The patterns "are consistent with the shifts towards remote activity interactions" during the pandemic, such as telework, online retail, and restaurant delivery transactions, University of Maryland economist John Haltiwanger wrote in the NBER report in June 2021. "These patterns suggest that the surge in new applications reflect ongoing restructuring in the economy."

But companies across the board are now likely coming under pressure from rising global costs.

The number of business closures sank to 42,463 in 2020 – down from 47,321 in 2019 and 44,816 in 2018 – but has been on an uptrend since then. Acra earlier reported that cessation data for Aug to Oct 2020 was affected by an extension of the response time for striking-off application notices during Singapore's circuit breaker.

Mathur noted that inflation will constrain new business formation and cause some closures, given a manpower crunch in some industries, as well as pricier rents, labour, and raw materials.

Citing challenges such as supply disruptions and energy and borrowing expenses, Choo said: "Overall, the costs of running a business are increasing faster than increase in revenue, if any.

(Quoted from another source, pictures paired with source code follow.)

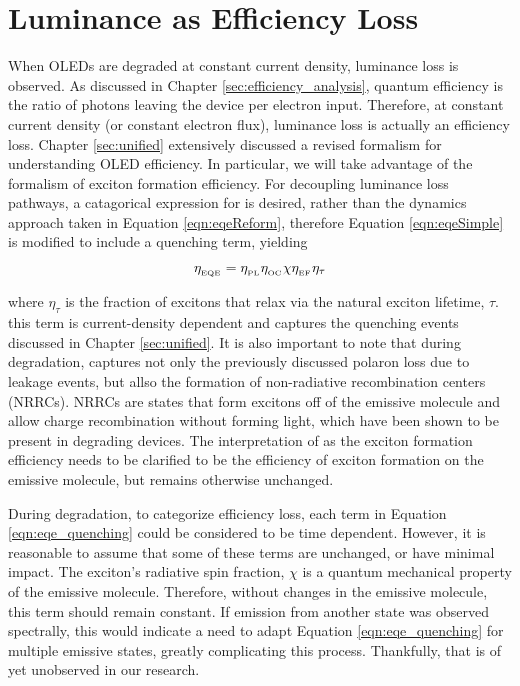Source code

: \documentclass[../thesis.tex]{subfiles}
\begin{document}
\section{Luminance as Efficiency Loss}

When OLEDs are degraded at constant current density, luminance loss is observed.  
As discussed in Chapter \ref{sec:efficiency_analysis}, quantum efficiency is the ratio of photons leaving the device per electron input.
Therefore, at constant current density (or constant electron flux), luminance loss is actually an efficiency loss.
Chapter \ref{sec:unified} extensively discussed a revised formalism for understanding OLED efficiency.
In particular, we will take advantage of the formalism of exciton formation efficiency.  
For decoupling luminance loss pathways, a catagorical expression for \eqe is desired, rather than the dynamics approach taken in Equation \ref{eqn:eqeReform}, therefore Equation \ref{eqn:eqeSimple} is modified to include a quenching term, yielding

\begin{equation}
\eta_{_\text{\tiny EQE}}=\eta_{_\text{\tiny PL}}\eta_{_\text{\tiny OC}}\chi\eta_{_\text{\tiny EF}}\eta_\tau
\label{eqn:eqe_quenching}
\end{equation}

where $\eta_\tau$ is the fraction of excitons that relax via the natural exciton lifetime, $\tau$.  
this term is current-density dependent and captures the quenching events discussed in Chapter \ref{sec:unified}.
It is also important to note that during degradation, \ef captures not only the previously discussed polaron loss due to leakage events, but allso the formation of non-radiative recombination centers (NRRCs).
NRRCs are states that form excitons off of the emissive molecule and allow charge recombination without forming light, which have been shown to be present in degrading devices.\cite{Kondakov2003,Kondakov2007d}
The interpretation of \ef as the exciton formation efficiency needs to be clarified to be the efficiency of exciton formation on the emissive molecule, but remains otherwise unchanged.

During degradation, to categorize efficiency loss, each term in Equation \ref{eqn:eqe_quenching} could be considered to be time dependent.  
However, it is reasonable to assume that some of these terms are unchanged, or have minimal impact.
The exciton's radiative spin fraction, $\chi$ is a quantum mechanical property of the emissive molecule.
Therefore, without changes in the emissive molecule, this term should remain constant.  
If emission from another state was observed spectrally, this would indicate a need to adapt Equation \ref{eqn:eqe_quenching} for multiple emissive states, greatly complicating this process.
Thankfully, that is of yet unobserved in our research.
\end{document}
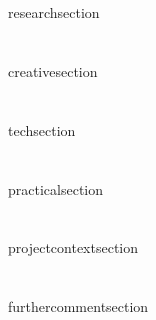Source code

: \documentclass[11pt]{article} %
\begin{document}
\ifdefined\ResearchSection
  \section*{\ResearchSection}
  \label{research}
  {researchsection}
\fi


\ifdefined\CreativeApproach
  \section*{\CreativeApproach}
  \label{creative}
  {creativesection}
\fi

\ifdefined\TechApproach
  \section*{\TechApproach}
  \label{tech}
  {techsection}
\fi

\ifdefined\PracticalApproach
  \section*{\PracticalApproach}
  \label{practical}
  {practicalsection}
\fi

\ifdefined\ProjectContext
  \section*{\ProjectContext}
  \label{context}
  {projectcontextsection}
\fi

\ifdefined\FurtherComments
  \section*{\FurtherComments}
  \label{further}
  {furthercommentsection}
\fi

\clearpage


\printbibliography[title={Bibliography}, heading=bibintoc] %
\label{references}
\nocite{*}
\end{document}
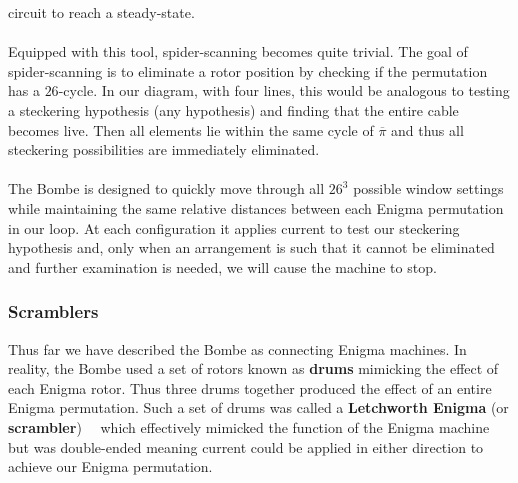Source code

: circuit to reach
a steady-state.
\\\\Equipped with this tool, spider-scanning becomes quite trivial.
The goal of spider-scanning is to eliminate a rotor position by
checking if the permutation has a $26$-cycle. In our diagram, with four lines,
this would be analogous to testing a steckering hypothesis (any
hypothesis) and finding that the entire cable becomes live. Then all
elements lie within the same cycle of $\overline\pi$ and thus all
steckering possibilities are immediately eliminated.
\\\\The Bombe is designed to quickly move through all $26^3$ possible
window settings while maintaining the same relative distances between
each Enigma permutation in our loop. At each configuration
it applies current to test our steckering hypothesis and, only when
an arrangement is such that it
cannot be eliminated and further examination is needed, we will cause
the machine to stop.

\subsubsection{Scramblers}
Thus far we have described the Bombe as connecting Enigma machines.
In reality, the Bombe used a set of rotors known as {\bf{drums}}
mimicking the effect of each Enigma rotor. Thus three drums together
produced the effect of an entire Enigma permutation. Such a set of
drums was called a {\bf{Letchworth Enigma}} (or {\bf{scrambler}})~\cite[p.~102]{Turing1940ProfBook}~\cite[p.~39]{Welchman1982HutSix} which effectively
mimicked the function of the Enigma machine but was double-ended
meaning current could be applied in either direction to achieve our
Enigma permutation.

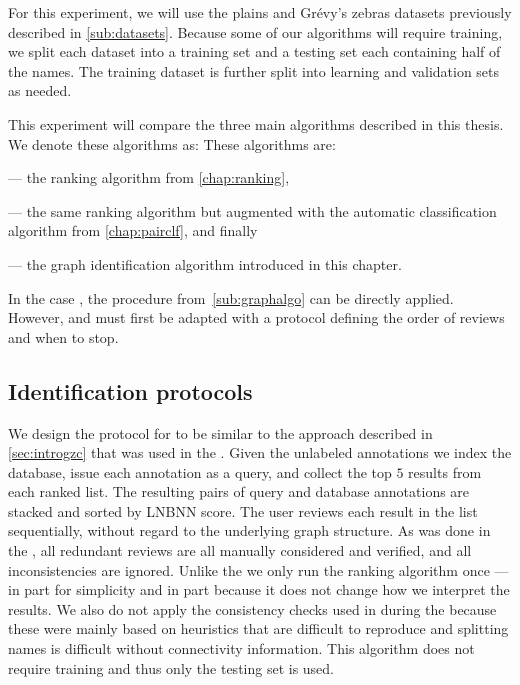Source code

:     For this experiment, we will use the plains and Grévy's zebras datasets previously described in
      \cref{sub:datasets}.
    Because some of our algorithms will require training, we split each dataset into a training set and a testing
      set each containing half of the names.
    The training dataset is further split into learning and validation sets as needed.

    This experiment will compare the three main algorithms described in this thesis.
    We denote these algorithms as:
    These algorithms are:
    \begin{enumin}
    \item {} --- the ranking algorithm from \cref{chap:ranking},
    \item {} --- the same ranking algorithm but augmented with the automatic classification algorithm from \cref{chap:pairclf}, and finally
    \item {} --- the graph identification algorithm introduced in this chapter.
    \end{enumin}
    In the case , the procedure from~\cref{sub:graphalgo} can be directly applied.
    However,  and  must first be adapted with a protocol defining the order of
      reviews and when to stop.

    \subsection{Identification protocols}

    We design the protocol for  to be similar to the approach described in \cref{sec:introgzc} that
      was used in the \GZC{}.
    Given the unlabeled annotations we index the database, issue each annotation as a query, and collect the top
      $5$ results from each ranked list.
    The resulting pairs of query and database annotations are stacked and sorted by LNBNN score.
    The user reviews each result in the list sequentially, without regard to the underlying graph structure.
    As was done in the \GZC{}, all redundant reviews are all manually considered and verified, and all
      inconsistencies are ignored.
    Unlike the \GZC{} we only run the ranking algorithm once --- in part for simplicity and in part because it
      does not change how we interpret the results.
    We also do not apply the consistency checks used in during the \GZC{} because these were mainly based on
      heuristics that are difficult to reproduce and splitting names is difficult without connectivity information.
    This algorithm does not require training and thus only the testing set is used.

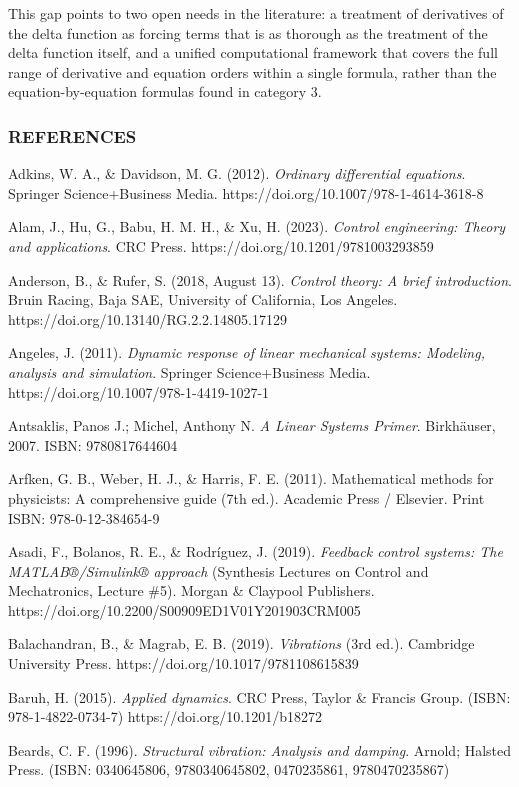 \documentclass[
  11pt,
]{article}
\begin{document}
This gap points to two open needs in the literature: a treatment of
derivatives of the delta function as forcing terms that is as thorough
as the treatment of the delta function itself, and a unified
computational framework that covers the full range of derivative and
equation orders within a single formula, rather than the
equation-by-equation formulas found in category 3.

\hypertarget{references}{%
\subsubsection{REFERENCES}\label{references}}

Adkins, W. A., \& Davidson, M. G. (2012). \emph{Ordinary differential
equations}. Springer Science+Business Media.
https://doi.org/10.1007/978-1-4614-3618-8

Alam, J., Hu, G., Babu, H. M. H., \& Xu, H. (2023). \emph{Control
engineering: Theory and applications}. CRC Press.
https://doi.org/10.1201/9781003293859

Anderson, B., \& Rufer, S. (2018, August 13). \emph{Control theory: A
brief introduction}. Bruin Racing, Baja SAE, University of California,
Los Angeles. https://doi.org/10.13140/RG.2.2.14805.17129

Angeles, J. (2011). \emph{Dynamic response of linear mechanical systems:
Modeling, analysis and simulation}. Springer Science+Business Media.
https://doi.org/10.1007/978-1-4419-1027-1

Antsaklis, Panos J.; Michel, Anthony N. \emph{A Linear Systems Primer}.
Birkhäuser, 2007. ISBN: 9780817644604

Arfken, G. B., Weber, H. J., \& Harris, F. E. (2011). Mathematical
methods for physicists: A comprehensive guide (7th ed.). Academic Press
/ Elsevier. Print ISBN: 978-0-12-384654-9

Asadi, F., Bolanos, R. E., \& Rodríguez, J. (2019). \emph{Feedback
control systems: The MATLAB®/Simulink® approach} (Synthesis Lectures on
Control and Mechatronics, Lecture \#5). Morgan \& Claypool Publishers.
https://doi.org/10.2200/S00909ED1V01Y201903CRM005

Balachandran, B., \& Magrab, E. B. (2019). \emph{Vibrations} (3rd ed.).
Cambridge University Press. https://doi.org/10.1017/9781108615839

Baruh, H. (2015). \emph{Applied dynamics}. CRC Press, Taylor \& Francis
Group. (ISBN: 978-1-4822-0734-7) https://doi.org/10.1201/b18272

Beards, C. F. (1996). \emph{Structural vibration: Analysis and damping}.
Arnold; Halsted Press. (ISBN: 0340645806, 9780340645802, 0470235861,
9780470235867)
\end{document}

Depleting cash explains the increase in cessations in the first half of 2022."

That's even as watchers were mixed on the types of companies driving the increase in closures.

The online and hybrid businesses that were set up from 2020 onwards "contributed significantly to cessations of pure bricks-and-mortar businesses" that were less competitive, Choo believes.

Taking a different tack, Mathur suggested that the businesses capitalising on Covid-related developments – such as food and grocery delivery – saw demand ease as the economy reopened, and "it would appear that wage growth has shifted business viabilities".

Similarly, Seah told BT: "This is more a normalisation process – people getting back to work and deciding some of the new ventures that they started over the past few years don't make sense."

Whatever the cause, the closures are not expected to weigh down the Singapore economy, which is still tipped to continue its post-pandemic recovery in 2022, despite slowing growth.

Said Seah: "I presume most of these companies are smaller companies, which frankly will not have a significant impact on the overall underlying fundamentals of the economy."

Mathur added that the business openings and closures "on their own do not have significant implications for growth as demand dynamics are favourable" in the broader economy.

Though Choo believes the F&B industry will contribute to closures in the medium term – on factors such as waning government support, more competition, and reliance on offline business – he also sees growth areas for new firms to be set up.

Besides business opportunities relating to digitalisation, "sectors relating to electric vehicles, renewable energy and green buildings will gain traction" as well, he told BT.